In the case of infix operators (e.g. symbol operators such as + and *,
or functions surrounded by backticks, for example `elem`), it is less clear.
What does x - y - z mean? Subtracting x from y first (i.e.
(x - y) - z) generally yields different results than subtracting z from
y first (i.e. x - (y - z)). In Daml, the subtraction operator - is
defined as a left-assocative operator. That is, when we write x - y - z -
... the parser associates to the left, meaning the parser interprets this as
((x - y) - z) - ....
Some operators are right-associative. We have already encountered one:
function application! A function signature of a -> b -> c -> ... is parsed
as (a -> (b -> (c -> ...))).
Finally, some operators are non-associative. A good example are comparison
operators such as == and >. This means any ambiguous usage of these
operators (e.g. a == b == c or a > b > c) results in a parse error.
Note
Non-associative operators are not to be confused with operators that are both
left- and right-associative, such as + (since (x + y) + z = x + (y +
z))). To obtain a deterministic parser, such operators must be declared as
one of either left-associative or right-associative.

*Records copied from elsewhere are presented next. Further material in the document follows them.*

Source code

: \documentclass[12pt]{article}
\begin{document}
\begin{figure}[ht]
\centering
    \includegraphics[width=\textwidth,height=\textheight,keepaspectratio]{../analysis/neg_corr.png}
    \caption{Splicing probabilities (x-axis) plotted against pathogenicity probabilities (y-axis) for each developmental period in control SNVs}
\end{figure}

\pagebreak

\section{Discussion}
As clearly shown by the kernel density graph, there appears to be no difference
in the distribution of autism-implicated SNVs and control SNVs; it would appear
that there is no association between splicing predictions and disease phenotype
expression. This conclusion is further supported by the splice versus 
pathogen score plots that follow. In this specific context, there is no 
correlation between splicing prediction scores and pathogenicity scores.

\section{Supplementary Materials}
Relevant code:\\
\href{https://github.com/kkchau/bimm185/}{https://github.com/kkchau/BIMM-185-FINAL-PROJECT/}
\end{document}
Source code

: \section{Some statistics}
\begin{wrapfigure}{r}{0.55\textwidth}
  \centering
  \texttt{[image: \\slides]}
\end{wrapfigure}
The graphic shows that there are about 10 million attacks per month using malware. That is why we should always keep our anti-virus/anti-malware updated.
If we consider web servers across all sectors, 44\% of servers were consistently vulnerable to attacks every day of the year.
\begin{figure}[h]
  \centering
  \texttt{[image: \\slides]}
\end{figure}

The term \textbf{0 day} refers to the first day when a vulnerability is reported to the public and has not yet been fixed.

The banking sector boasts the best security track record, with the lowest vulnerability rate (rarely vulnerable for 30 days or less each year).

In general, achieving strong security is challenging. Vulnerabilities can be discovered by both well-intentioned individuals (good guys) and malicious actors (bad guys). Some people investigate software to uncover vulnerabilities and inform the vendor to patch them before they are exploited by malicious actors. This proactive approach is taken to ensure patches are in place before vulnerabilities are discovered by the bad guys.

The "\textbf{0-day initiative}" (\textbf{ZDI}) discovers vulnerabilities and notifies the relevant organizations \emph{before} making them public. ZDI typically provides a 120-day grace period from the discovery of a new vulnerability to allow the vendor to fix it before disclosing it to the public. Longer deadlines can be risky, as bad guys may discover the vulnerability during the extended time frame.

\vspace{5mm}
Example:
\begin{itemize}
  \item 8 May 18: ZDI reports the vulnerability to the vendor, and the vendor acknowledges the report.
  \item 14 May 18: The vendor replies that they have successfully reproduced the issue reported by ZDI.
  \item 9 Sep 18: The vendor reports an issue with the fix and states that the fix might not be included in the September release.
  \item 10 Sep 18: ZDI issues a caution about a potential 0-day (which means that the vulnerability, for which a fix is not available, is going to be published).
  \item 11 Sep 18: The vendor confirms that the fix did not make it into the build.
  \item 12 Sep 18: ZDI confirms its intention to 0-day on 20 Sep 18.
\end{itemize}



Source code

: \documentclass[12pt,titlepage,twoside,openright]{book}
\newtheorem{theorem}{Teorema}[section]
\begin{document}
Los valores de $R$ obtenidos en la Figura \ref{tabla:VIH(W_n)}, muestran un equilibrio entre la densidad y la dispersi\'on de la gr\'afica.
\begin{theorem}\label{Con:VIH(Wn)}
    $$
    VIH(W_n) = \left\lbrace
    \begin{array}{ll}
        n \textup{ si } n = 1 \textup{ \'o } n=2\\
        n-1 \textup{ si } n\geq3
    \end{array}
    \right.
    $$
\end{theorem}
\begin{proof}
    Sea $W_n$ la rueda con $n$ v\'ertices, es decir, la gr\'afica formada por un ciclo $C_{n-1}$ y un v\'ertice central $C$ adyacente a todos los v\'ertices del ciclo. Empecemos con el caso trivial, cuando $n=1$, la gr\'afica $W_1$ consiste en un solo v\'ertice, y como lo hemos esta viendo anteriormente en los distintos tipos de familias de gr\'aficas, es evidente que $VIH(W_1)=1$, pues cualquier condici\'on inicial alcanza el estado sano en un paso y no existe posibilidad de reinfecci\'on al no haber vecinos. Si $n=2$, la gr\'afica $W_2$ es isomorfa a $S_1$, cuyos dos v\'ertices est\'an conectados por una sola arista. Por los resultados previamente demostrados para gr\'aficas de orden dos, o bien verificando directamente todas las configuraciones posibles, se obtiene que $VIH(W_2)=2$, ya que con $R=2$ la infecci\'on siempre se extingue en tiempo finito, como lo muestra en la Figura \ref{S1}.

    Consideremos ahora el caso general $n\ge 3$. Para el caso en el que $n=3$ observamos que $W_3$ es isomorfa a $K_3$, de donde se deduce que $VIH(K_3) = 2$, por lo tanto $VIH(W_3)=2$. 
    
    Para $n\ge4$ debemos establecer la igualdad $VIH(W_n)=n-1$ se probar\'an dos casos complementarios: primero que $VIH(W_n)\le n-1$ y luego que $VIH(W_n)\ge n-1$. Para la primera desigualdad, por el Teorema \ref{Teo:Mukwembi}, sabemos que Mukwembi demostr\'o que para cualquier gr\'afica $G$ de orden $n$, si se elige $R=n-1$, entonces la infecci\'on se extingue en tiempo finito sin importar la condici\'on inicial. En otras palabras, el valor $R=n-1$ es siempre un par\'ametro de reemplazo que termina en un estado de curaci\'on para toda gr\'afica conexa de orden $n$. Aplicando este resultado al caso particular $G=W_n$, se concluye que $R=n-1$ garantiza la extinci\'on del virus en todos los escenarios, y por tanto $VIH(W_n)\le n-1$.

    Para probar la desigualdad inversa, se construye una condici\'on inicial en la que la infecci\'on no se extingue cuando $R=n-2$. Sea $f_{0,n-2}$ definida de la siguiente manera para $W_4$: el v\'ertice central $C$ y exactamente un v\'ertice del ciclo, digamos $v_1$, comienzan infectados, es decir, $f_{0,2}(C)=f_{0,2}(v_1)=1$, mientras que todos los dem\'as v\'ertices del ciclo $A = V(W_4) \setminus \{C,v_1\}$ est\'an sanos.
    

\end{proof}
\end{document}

In Daml the +
operator has been declared as left-associative
The precedence of operators defines, when combining different operators, which
operator is processed first. For example, in general (and in Daml),
multiplication takes precedence over addition. That is, x + y * z is
parsed as x + (y * z). Operator precedence is expressed as a number, where a
higher number indicates a higher precedence. Operators of same precedence are
associated to the left (e.g. x + y - z is parsed as (x + y) - z.
The fixity and precedence of an operator are declared using the infixl,
infix, and infixr keywords (denoting left-, non-, and
right-associativity, respectfully) that take an integer between 0 and 9
inclusive and an operator the fixity applies to. For example, infixl 6 +
declares that + is a left-associative operator with precedence 6.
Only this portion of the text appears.